昨日は熱海に出張だったんですが、そういえば『伊豆の踊子』読んだことがないなぁと思い、読んでみました。
一冊まるごと『伊豆の踊子』かと思ってましたが、短編集だったんですね。あっと言う間でした。
しかし、踊子(というか旅芸人)、伊豆の人たちにめちゃくちゃ蔑まされてるやん。この時代の旅芸人というのはそうだったのかと今更ながらに思い知りました。
茶屋のおばあちゃんなんて顔を合わせてるときには「こんなに綺麗になって」なんて言っておきながら、陰では「あんな者、どこで泊まるやらわかるものでございますか」と明らかに侮蔑まじりに言い捨てる始末。下田へ至る村々の入り口には「物乞い旅芸人村に入るべからず」って書かれてるし。

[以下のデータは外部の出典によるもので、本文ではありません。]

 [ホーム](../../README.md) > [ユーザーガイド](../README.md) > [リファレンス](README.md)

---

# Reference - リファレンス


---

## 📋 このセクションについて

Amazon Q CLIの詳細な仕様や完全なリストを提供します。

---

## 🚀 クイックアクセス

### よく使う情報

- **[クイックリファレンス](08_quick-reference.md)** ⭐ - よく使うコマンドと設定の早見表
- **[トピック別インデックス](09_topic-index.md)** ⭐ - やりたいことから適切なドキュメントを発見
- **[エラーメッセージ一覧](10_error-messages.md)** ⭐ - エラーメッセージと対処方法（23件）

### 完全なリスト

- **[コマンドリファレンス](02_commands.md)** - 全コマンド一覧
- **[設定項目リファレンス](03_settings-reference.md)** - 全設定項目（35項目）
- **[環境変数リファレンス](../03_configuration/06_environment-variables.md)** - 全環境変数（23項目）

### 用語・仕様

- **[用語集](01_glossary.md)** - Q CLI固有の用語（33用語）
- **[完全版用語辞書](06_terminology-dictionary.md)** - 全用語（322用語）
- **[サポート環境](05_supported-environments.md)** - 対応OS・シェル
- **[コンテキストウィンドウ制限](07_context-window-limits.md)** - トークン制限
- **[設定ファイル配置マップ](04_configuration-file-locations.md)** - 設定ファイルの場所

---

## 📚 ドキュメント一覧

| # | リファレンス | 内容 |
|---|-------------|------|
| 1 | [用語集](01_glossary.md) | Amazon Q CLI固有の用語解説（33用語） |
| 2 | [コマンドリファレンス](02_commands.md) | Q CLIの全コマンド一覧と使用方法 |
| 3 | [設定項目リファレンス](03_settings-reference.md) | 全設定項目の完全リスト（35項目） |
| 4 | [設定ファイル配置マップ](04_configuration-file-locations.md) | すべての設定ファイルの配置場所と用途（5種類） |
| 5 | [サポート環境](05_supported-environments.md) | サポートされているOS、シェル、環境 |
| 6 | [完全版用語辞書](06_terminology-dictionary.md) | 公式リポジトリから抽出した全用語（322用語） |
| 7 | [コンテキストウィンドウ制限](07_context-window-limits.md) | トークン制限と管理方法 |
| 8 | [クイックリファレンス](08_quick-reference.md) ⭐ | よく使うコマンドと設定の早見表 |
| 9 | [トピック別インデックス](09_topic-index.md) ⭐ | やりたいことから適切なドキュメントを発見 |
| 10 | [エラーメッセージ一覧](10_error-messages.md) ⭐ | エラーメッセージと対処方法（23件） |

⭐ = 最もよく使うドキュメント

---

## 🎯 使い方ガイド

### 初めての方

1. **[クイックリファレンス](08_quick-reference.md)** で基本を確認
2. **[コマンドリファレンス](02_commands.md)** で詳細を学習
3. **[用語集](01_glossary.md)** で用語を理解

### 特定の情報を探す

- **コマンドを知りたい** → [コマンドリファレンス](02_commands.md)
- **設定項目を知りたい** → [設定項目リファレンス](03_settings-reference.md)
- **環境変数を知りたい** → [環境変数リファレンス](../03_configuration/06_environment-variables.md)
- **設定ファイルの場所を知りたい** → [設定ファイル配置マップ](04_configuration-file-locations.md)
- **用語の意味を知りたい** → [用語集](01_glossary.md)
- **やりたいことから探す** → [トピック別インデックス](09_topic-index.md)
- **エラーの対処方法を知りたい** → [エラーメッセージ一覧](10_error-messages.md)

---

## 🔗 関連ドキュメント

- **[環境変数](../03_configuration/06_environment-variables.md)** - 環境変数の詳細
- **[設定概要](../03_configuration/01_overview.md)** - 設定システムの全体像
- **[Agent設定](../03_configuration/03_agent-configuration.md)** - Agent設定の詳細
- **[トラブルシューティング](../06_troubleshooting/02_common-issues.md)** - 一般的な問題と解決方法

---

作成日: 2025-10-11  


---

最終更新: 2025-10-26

物乞いと旅芸人は同列(もしくは同一)だったということなのでしょう。
そんな踊子を、今では特急列車の名前にまでしてるというのは、感慨深いものがあります。
「私」が彼らを軽蔑しないのは、彼が伊豆に一人旅に出た経緯にも関係があるのかもしれませんが、踊子への単なる恋心とも受け取れます。
修善寺から下田に移動する間に、彼は旅芸人と仲良くなっていきますが、義母(兄嫁の母)は彼らの仲が良くなりすぎるのを警戒します。
「私」が下田で彼らと別れるのはなんだか唐突のような気がしました。金がなくなったのが第一の理由として書いてありますが、それにしても急です。
しかし、これ以上は一緒にいられない(いることが許されない)のを、私も踊り子も感づいていたんでしょうね。お互い、不器用に別れを迎えることになります。
「私」が踊子の思い出を胸に再び伊豆に訪れる物語は描かれていませんが、読者が「私」の代わりに伊豆に行くにはちょうどいい列車の名前かもしれませんね。
次回伊豆に行く時には、この物語を思い起こしながら周りたいなと思います。

ほかの短篇は『青い海 黒い海』、『驢馬に乗る妻』、『禽獣』、『慰霊歌』、『二十歳』、『むすめごころ』、『父母』。『慰霊歌』は、まさかのホラー的作品(笑)。